I would look it up as abdominal migraine or cyclic vomiting syndrome to find info on the internet. My gastroenterologist said he couldn't think of anything else it could be and my pots neuro who also has a subspeciality in headaches said that depakote has no known benefit for GI problems except for abdominal migraine or abdominal epilepsy. I don't show any seizure activity on an EEG. I went to www.headaches. com (or .org, not sure which suffix) and they have a doctor's list on their. You might start there to find a doc in your area that is familiar with migraine. One thing that is hard about abdominal migraine is that it is rare but more prevalent in childrenand very rare in adults, so it's hard to get the dx. The diagnosis is also complicated by the fact that it is a diagnosis of exclusion and can only be proven ultimately by failing all other GI tests and tx and then being successfully treated by a drug like Depakote if you can convince a doc to do a trial. I kind of defaulted into finding my answer because I also suffer severe migraine headaches. I'm on my phone now so tonight I'll get on my laptop and see what medical info I can find for you.

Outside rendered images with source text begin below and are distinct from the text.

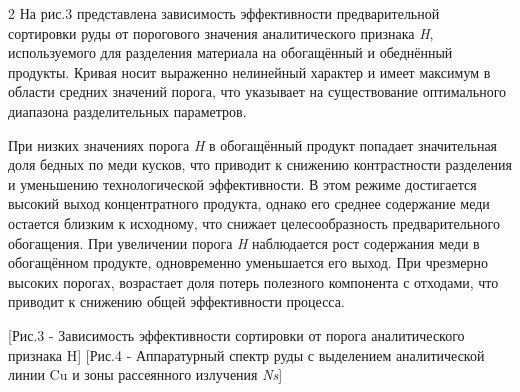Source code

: \begin{multicols}{2}
На рис.3 представлена зависимость эффективности предварительной
сортировки руды от порогового значения аналитического признака \emph{H},
используемого для разделения материала на обогащённый и обеднённый
продукты. Кривая носит выраженно нелинейный характер и имеет максимум в
области средних значений порога, что указывает на существование
оптимального диапазона разделительных параметров.

При низких значениях порога \emph{H} в обогащённый продукт попадает
значительная доля бедных по меди кусков, что приводит к снижению
контрастности разделения и уменьшению технологической эффективности. В
этом режиме достигается высокий выход концентратного продукта, однако
его среднее содержание меди остается близким к исходному, что снижает
целесообразность предварительного обогащения. При увеличении порога
\emph{H} наблюдается рост содержания меди в обогащённом продукте,
одновременно уменьшается его выход. При чрезмерно высоких порогах,
возрастает доля потерь полезного компонента с отходами, что приводит к
снижению общей эффективности процесса.
\end{multicols}

\begin{figs}
    [Рис.3 - Зависимость эффективности сортировки от порога
аналитического признака H]
    [Рис.4 - Аппаратурный спектр руды с выделением аналитической
линии Cu и зоны рассеянного излучения \emph{Ns}]
\end{figs}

Fwiw, I had episodes of this on and off since chilhood and you're right....I wouldn't wish it on anyone.

[Freaked]

Yes, I've had 'attacks' with most of those symptoms. Sometimes loads of them together, sometimes only a few. Mine tend to occur if i haven't eaten enough or if i've pushed myself too far physically, but sometimes they seem to come out of nowhere. They are most definitely a part of POTS and dysautonomia. I assume you have docs that have tested your heart, endocrine system and neurological activity, because obviously those can be symptoms of serious conditions. But yeah, 'POTS attacks' are a term many of us use for them. Fluctuating BP and adrenaline levels are mostly responsible.

[Katybug]

http://www.abdominalmigraine.org/abdominal-migraine-in-adults.html

http://www.ncbi.nlm.nih.gov/pubmed/9760558

http://www.ncbi.nlm.nih.gov/pubmed/16245431

http://www.ncbi.nlm.nih.gov/pubmed/16420398

http://www.relieve-migraine-headache.com/abdominal-migraine.html

http://www.ncbi.nlm.nih.gov/pubmed/17260810

http://www.ncbi.nlm.nih.gov/pubmed/10490043

[Ckitz]

Thanks..." Freeked" , that is very interesting. I haven't seen anything ref this, "pots attack" while reading up on POTS. I will have to look more.

also, Thanks so very much, Katybug. I am going to check out the sites you have listed for me. I will be thrilled to death if this is the answer to my attacks. I have dealt with them since childhood and am now 59, still looking for answers. Hopefully I can finally put this mystery to rest.